| Action item |
Each record that follows should be duplicated exactly, except for its pictures.

[Material supplied Boundary: Start]

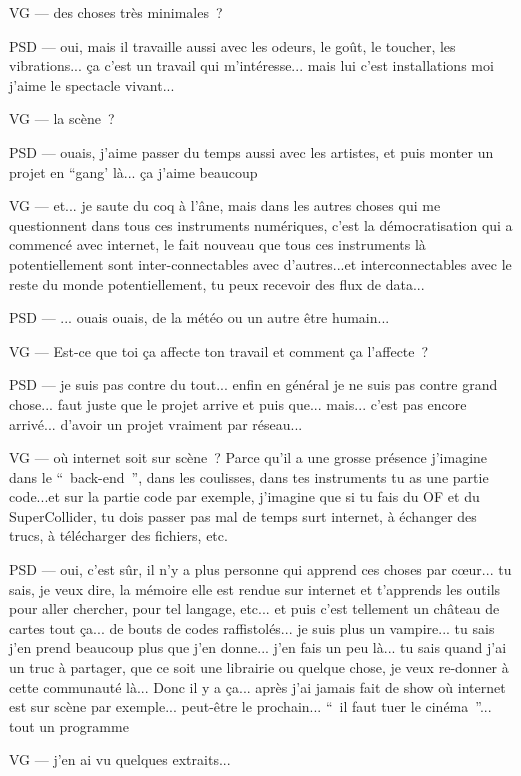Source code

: VG — des choses très minimales ?

PSD — oui, mais il travaille aussi avec les odeurs, le goût, le toucher, les vibrations... ça c'est un travail qui m'intéresse... mais lui c'est installations moi j'aime le spectacle vivant...

VG — la scène ?

PSD — ouais, j'aime passer du temps aussi avec les artistes, et puis monter un projet en “gang' là... ça j'aime beaucoup

VG — et... je saute du coq à l'âne, mais dans les autres choses qui me questionnent dans tous ces instruments numériques, c'est la démocratisation qui a commencé avec internet, le fait nouveau que tous ces instruments là potentiellement sont inter-connectables avec d'autres...et interconnectables avec le reste du monde potentiellement, tu peux recevoir des flux de data...

PSD — ... ouais ouais, de la météo ou un autre être humain...

VG — Est-ce que toi ça affecte ton travail et comment ça l'affecte ?

PSD — je suis pas contre du tout... enfin en général je ne suis pas contre grand chose... faut juste que le projet arrive et puis que... mais... c'est pas encore arrivé... d'avoir un projet vraiment par réseau...

VG — où internet soit sur scène ? Parce qu'il a une grosse présence j'imagine dans le “ back-end ”, dans les coulisses, dans tes instruments tu as une partie code...et sur la partie code par exemple, j'imagine que si tu fais du OF et du SuperCollider, tu dois passer pas mal de temps surt internet, à échanger des trucs, à  télécharger des fichiers, etc.

PSD — oui, c'est sûr, il n'y a plus personne qui apprend ces choses par cœur... tu sais, je veux dire,  la mémoire elle est rendue sur internet et t'apprends les outils pour aller chercher, pour tel langage, etc... et puis c'est tellement un château de cartes tout ça... de bouts de codes raffistolés... je suis plus un vampire... tu sais j'en prend beaucoup plus que j'en donne... j'en fais un peu là... tu sais quand j'ai un truc à partager, que ce soit une librairie ou quelque chose, je veux re-donner à cette communauté là... Donc il y a ça... après j'ai jamais fait de show où internet est sur scène par exemple... peut-être le prochain... “ il faut tuer le cinéma ”... tout un programme 

VG — j'en ai vu quelques extraits...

[Material supplied Boundary: End]

| Answer area |
Source code

: VG — des choses très minimales ?

PSD — oui, mais il travaille aussi avec les odeurs, le goût, le toucher, les vibrations... ça c'est un travail qui m'intéresse... mais lui c'est installations moi j'aime le spectacle vivant...

VG — la scène ?

PSD — ouais, j'aime passer du temps aussi avec les artistes, et puis monter un projet en “gang' là... ça j'aime beaucoup

VG — et... je saute du coq à l'âne, mais dans les autres choses qui me questionnent dans tous ces instruments numériques, c'est la démocratisation qui a commencé avec internet, le fait nouveau que tous ces instruments là potentiellement sont inter-connectables avec d'autres...et interconnectables avec le reste du monde potentiellement, tu peux recevoir des flux de data...

PSD — ... ouais ouais, de la météo ou un autre être humain...

VG — Est-ce que toi ça affecte ton travail et comment ça l'affecte ?

PSD — je suis pas contre du tout... enfin en général je ne suis pas contre grand chose... faut juste que le projet arrive et puis que... mais... c'est pas encore arrivé... d'avoir un projet vraiment par réseau...

VG — où internet soit sur scène ? Parce qu'il a une grosse présence j'imagine dans le “ back-end ”, dans les coulisses, dans tes instruments tu as une partie code...et sur la partie code par exemple, j'imagine que si tu fais du OF et du SuperCollider, tu dois passer pas mal de temps surt internet, à échanger des trucs, à  télécharger des fichiers, etc.

PSD — oui, c'est sûr, il n'y a plus personne qui apprend ces choses par cœur... tu sais, je veux dire,  la mémoire elle est rendue sur internet et t'apprends les outils pour aller chercher, pour tel langage, etc... et puis c'est tellement un château de cartes tout ça... de bouts de codes raffistolés... je suis plus un vampire... tu sais j'en prend beaucoup plus que j'en donne... j'en fais un peu là... tu sais quand j'ai un truc à partager, que ce soit une librairie ou quelque chose, je veux re-donner à cette communauté là... Donc il y a ça... après j'ai jamais fait de show où internet est sur scène par exemple... peut-être le prochain... “ il faut tuer le cinéma ”... tout un programme 

VG — j'en ai vu quelques extraits...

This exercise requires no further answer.